▶ _Work request_
Whenever a line in the listing contains "methods", copy that line.

========================================================================

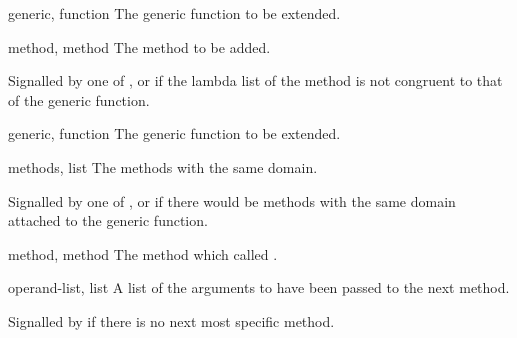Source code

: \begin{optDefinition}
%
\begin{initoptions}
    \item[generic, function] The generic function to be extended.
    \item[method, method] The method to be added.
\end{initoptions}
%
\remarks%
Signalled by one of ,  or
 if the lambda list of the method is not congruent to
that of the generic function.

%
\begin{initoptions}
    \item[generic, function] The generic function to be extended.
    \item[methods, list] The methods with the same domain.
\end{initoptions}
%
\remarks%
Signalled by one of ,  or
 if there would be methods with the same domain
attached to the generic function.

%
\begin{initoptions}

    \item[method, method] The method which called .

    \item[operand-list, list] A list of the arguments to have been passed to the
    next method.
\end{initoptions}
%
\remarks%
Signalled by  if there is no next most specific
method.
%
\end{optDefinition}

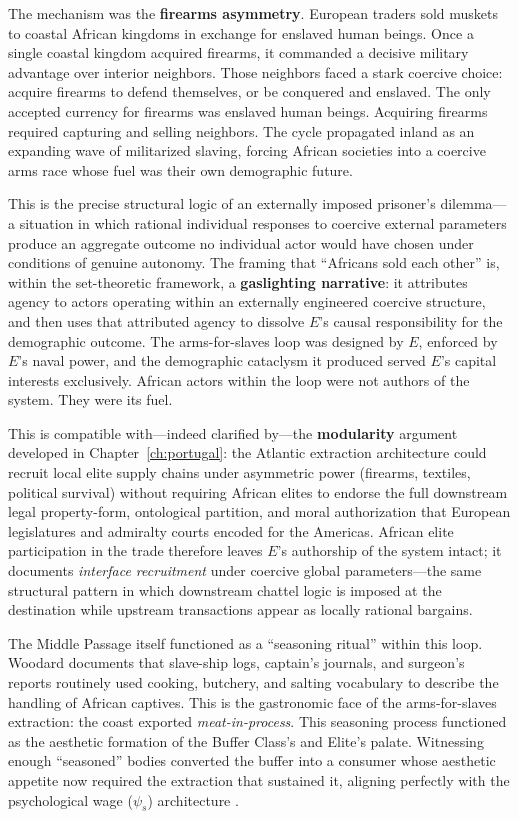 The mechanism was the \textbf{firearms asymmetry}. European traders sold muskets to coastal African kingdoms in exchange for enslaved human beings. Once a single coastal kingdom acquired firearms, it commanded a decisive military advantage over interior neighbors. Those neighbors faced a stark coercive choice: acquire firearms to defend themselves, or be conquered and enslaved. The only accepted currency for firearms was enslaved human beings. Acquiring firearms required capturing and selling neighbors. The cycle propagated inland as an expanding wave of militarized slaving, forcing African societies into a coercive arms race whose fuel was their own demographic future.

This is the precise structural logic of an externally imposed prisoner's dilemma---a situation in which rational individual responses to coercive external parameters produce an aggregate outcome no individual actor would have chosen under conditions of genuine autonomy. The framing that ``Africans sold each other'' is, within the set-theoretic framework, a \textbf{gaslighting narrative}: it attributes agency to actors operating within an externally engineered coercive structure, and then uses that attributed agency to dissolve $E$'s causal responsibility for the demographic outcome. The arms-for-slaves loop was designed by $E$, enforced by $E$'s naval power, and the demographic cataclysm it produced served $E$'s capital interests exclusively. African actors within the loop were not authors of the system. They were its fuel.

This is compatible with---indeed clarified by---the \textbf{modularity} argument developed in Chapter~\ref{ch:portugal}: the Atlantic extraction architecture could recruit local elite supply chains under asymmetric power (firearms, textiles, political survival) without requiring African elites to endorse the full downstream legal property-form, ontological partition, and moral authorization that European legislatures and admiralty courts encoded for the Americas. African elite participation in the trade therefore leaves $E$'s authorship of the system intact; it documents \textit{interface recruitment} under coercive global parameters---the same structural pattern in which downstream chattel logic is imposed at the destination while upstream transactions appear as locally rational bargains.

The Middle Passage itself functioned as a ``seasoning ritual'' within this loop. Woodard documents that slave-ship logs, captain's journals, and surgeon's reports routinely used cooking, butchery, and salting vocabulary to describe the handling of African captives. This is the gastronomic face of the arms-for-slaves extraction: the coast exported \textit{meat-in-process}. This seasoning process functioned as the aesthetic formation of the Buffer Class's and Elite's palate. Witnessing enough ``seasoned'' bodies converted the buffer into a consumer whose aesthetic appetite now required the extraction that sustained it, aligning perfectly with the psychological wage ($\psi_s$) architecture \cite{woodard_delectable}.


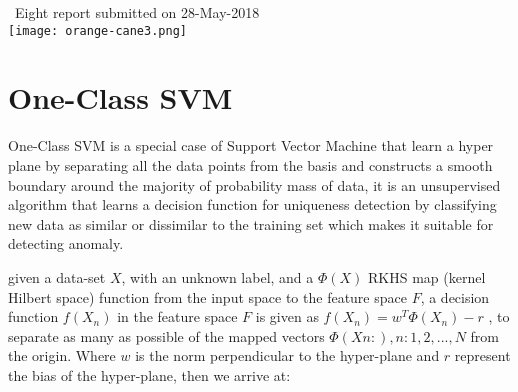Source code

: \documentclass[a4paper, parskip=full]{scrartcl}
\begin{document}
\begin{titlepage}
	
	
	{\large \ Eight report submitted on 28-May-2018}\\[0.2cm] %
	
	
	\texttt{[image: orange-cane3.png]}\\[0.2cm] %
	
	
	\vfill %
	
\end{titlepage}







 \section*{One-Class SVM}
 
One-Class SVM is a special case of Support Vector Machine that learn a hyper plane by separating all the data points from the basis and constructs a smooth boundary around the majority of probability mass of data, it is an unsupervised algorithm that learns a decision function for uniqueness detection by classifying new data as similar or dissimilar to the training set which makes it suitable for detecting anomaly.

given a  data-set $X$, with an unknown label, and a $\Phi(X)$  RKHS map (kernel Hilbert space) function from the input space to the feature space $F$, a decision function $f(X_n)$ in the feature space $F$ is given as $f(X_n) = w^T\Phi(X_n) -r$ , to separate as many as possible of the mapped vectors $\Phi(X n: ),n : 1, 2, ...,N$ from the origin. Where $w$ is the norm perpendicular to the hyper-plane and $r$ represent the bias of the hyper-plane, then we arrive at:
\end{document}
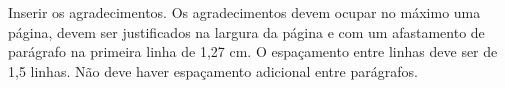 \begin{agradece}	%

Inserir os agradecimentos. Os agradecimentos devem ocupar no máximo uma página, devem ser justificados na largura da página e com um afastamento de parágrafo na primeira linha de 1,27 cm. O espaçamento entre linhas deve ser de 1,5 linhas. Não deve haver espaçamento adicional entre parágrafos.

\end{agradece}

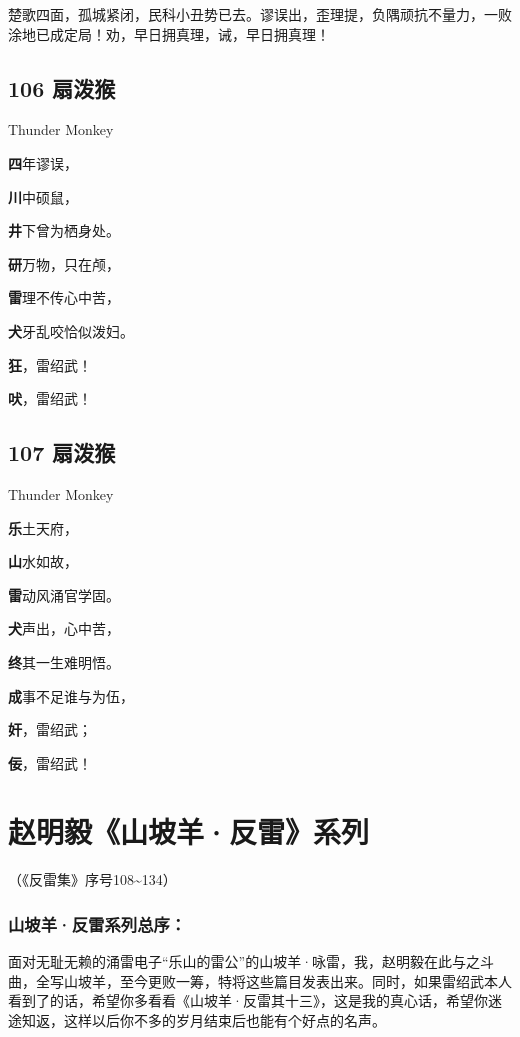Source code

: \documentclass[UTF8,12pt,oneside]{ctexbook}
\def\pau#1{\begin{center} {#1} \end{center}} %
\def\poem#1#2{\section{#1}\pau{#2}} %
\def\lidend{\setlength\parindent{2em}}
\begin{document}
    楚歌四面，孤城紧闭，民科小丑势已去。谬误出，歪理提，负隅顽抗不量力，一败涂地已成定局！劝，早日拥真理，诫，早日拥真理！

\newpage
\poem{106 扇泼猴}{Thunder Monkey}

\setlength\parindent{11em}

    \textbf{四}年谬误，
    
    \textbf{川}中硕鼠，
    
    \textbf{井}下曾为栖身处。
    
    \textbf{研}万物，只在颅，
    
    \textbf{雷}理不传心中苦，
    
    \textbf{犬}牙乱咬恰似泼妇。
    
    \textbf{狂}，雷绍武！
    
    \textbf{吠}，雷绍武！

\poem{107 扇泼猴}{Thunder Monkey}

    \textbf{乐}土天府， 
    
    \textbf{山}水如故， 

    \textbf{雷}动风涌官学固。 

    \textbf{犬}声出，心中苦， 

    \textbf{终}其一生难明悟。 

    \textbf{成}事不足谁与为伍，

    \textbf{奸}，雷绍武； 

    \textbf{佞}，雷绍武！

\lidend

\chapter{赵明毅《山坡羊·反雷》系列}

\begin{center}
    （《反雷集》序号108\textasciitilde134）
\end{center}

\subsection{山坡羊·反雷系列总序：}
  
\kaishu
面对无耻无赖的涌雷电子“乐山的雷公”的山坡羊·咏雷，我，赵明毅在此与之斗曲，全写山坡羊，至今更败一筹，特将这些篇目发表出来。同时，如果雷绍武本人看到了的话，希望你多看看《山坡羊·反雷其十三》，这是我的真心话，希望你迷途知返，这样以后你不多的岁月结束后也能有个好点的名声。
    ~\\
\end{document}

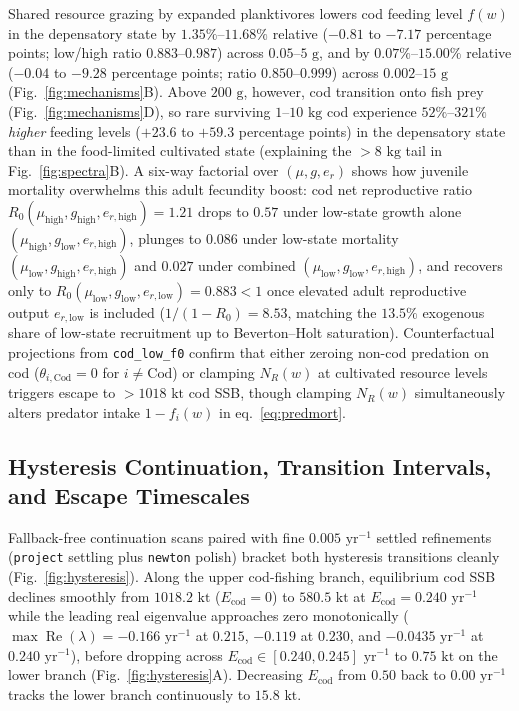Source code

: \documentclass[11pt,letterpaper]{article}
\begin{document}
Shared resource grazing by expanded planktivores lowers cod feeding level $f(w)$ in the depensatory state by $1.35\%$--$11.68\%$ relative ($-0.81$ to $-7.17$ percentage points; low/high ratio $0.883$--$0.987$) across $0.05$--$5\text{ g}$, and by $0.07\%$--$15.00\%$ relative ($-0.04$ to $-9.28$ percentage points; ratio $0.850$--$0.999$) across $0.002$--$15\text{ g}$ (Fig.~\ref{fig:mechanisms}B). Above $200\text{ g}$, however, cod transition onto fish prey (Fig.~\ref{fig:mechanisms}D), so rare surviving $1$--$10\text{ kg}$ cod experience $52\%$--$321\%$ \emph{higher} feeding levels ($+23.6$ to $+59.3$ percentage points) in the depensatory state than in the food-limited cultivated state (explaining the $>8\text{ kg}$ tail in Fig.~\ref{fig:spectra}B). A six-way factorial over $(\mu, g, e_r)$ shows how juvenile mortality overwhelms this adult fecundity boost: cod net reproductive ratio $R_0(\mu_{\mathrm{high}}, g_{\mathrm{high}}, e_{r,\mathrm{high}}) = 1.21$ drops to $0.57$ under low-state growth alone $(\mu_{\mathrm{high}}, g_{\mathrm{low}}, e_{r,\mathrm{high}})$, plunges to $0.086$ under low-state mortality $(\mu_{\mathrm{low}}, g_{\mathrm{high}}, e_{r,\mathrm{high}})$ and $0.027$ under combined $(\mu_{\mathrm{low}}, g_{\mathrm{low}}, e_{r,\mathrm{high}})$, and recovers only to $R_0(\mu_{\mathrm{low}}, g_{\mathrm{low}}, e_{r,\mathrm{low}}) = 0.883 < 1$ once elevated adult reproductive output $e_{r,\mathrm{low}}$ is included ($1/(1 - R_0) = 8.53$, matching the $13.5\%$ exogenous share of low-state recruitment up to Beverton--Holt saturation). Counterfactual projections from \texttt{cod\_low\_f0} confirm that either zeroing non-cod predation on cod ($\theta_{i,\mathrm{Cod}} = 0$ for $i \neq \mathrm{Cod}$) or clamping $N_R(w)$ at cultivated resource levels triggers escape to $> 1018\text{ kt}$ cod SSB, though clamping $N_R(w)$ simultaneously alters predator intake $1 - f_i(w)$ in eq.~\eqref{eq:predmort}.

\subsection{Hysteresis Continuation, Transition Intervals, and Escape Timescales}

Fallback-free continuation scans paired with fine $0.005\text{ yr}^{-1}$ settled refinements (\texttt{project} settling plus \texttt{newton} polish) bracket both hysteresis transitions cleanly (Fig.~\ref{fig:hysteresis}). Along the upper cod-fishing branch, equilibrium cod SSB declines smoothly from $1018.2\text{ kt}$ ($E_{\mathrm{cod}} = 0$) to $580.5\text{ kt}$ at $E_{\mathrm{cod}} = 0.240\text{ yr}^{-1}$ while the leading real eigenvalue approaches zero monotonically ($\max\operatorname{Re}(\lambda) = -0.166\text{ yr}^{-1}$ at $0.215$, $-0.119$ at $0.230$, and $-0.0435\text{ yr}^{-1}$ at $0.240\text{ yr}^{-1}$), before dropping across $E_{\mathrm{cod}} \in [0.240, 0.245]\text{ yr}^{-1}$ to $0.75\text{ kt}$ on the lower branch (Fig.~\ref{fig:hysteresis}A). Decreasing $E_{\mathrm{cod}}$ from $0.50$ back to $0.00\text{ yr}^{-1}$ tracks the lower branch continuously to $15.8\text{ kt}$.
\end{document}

========================================================================

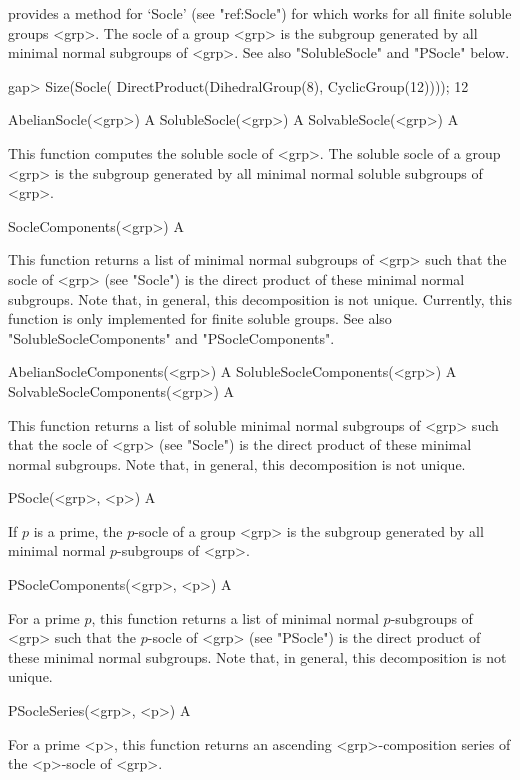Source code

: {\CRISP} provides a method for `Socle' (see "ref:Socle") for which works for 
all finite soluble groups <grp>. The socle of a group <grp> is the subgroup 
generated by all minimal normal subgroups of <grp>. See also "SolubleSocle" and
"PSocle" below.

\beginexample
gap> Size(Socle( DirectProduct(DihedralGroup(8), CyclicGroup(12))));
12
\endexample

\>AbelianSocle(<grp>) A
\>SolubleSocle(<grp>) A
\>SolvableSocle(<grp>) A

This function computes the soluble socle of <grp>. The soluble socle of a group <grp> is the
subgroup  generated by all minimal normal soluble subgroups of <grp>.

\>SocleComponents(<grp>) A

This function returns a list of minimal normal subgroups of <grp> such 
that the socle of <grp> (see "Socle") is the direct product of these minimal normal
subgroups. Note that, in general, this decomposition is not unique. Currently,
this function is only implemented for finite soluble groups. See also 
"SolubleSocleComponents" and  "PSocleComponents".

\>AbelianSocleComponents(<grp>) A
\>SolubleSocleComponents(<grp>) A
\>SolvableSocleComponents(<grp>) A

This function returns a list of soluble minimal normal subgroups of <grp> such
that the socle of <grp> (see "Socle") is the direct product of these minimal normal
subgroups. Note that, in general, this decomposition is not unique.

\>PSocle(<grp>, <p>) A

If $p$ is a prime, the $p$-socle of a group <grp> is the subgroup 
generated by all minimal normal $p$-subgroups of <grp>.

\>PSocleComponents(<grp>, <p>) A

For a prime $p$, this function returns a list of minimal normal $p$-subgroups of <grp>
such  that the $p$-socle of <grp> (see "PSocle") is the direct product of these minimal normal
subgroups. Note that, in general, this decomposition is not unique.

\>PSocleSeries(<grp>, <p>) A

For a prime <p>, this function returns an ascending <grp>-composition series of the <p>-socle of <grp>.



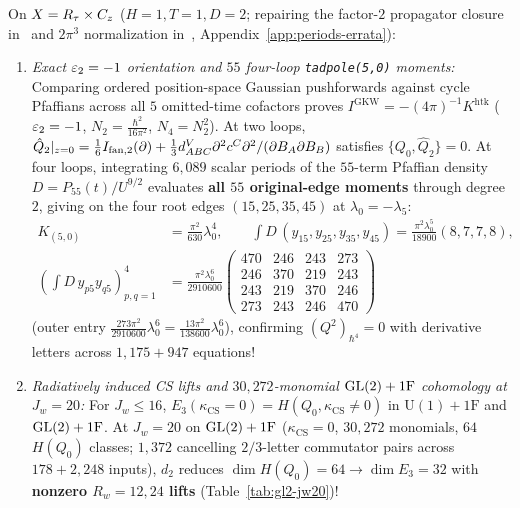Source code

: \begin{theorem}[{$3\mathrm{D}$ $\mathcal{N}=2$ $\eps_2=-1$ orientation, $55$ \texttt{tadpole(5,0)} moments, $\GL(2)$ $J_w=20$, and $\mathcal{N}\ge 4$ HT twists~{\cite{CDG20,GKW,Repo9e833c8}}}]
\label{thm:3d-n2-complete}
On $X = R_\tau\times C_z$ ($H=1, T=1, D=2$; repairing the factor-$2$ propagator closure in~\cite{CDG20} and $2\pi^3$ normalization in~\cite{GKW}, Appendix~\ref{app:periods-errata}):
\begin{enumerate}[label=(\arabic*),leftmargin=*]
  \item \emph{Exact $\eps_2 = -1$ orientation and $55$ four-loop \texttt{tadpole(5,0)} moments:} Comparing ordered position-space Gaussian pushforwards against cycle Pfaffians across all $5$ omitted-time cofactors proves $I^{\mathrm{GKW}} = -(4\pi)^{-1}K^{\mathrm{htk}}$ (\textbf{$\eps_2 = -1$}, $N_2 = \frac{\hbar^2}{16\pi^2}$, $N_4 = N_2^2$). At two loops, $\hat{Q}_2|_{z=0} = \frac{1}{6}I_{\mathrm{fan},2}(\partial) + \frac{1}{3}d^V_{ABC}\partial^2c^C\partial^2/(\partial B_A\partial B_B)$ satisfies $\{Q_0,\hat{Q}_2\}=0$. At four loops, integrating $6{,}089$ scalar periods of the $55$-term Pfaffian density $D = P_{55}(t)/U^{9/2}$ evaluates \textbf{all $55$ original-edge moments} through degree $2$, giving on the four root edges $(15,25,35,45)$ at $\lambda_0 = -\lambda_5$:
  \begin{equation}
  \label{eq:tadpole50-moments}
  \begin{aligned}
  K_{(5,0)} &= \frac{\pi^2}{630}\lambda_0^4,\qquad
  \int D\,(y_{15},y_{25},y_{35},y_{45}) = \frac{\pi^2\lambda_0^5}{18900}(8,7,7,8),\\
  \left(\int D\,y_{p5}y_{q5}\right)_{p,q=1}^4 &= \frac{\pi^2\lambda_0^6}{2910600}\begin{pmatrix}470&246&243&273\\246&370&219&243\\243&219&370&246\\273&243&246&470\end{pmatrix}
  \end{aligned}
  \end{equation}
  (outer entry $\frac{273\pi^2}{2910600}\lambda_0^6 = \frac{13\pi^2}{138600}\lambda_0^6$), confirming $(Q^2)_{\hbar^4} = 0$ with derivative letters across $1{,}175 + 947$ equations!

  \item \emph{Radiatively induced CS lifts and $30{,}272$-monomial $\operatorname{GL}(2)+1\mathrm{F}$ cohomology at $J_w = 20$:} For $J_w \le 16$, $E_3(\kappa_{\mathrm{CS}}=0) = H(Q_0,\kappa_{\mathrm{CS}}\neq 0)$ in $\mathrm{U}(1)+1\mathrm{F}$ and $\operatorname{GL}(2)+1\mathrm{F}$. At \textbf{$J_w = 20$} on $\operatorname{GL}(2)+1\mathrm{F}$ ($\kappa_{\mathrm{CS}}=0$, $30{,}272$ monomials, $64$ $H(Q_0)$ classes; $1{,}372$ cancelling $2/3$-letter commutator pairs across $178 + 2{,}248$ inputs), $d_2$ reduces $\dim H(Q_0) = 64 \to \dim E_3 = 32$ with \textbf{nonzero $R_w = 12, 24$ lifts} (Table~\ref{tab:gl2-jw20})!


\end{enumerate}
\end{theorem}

========================================================================

▶ _Answer_
    \item[methods, list] The methods with the same domain.
 if there would be methods with the same domain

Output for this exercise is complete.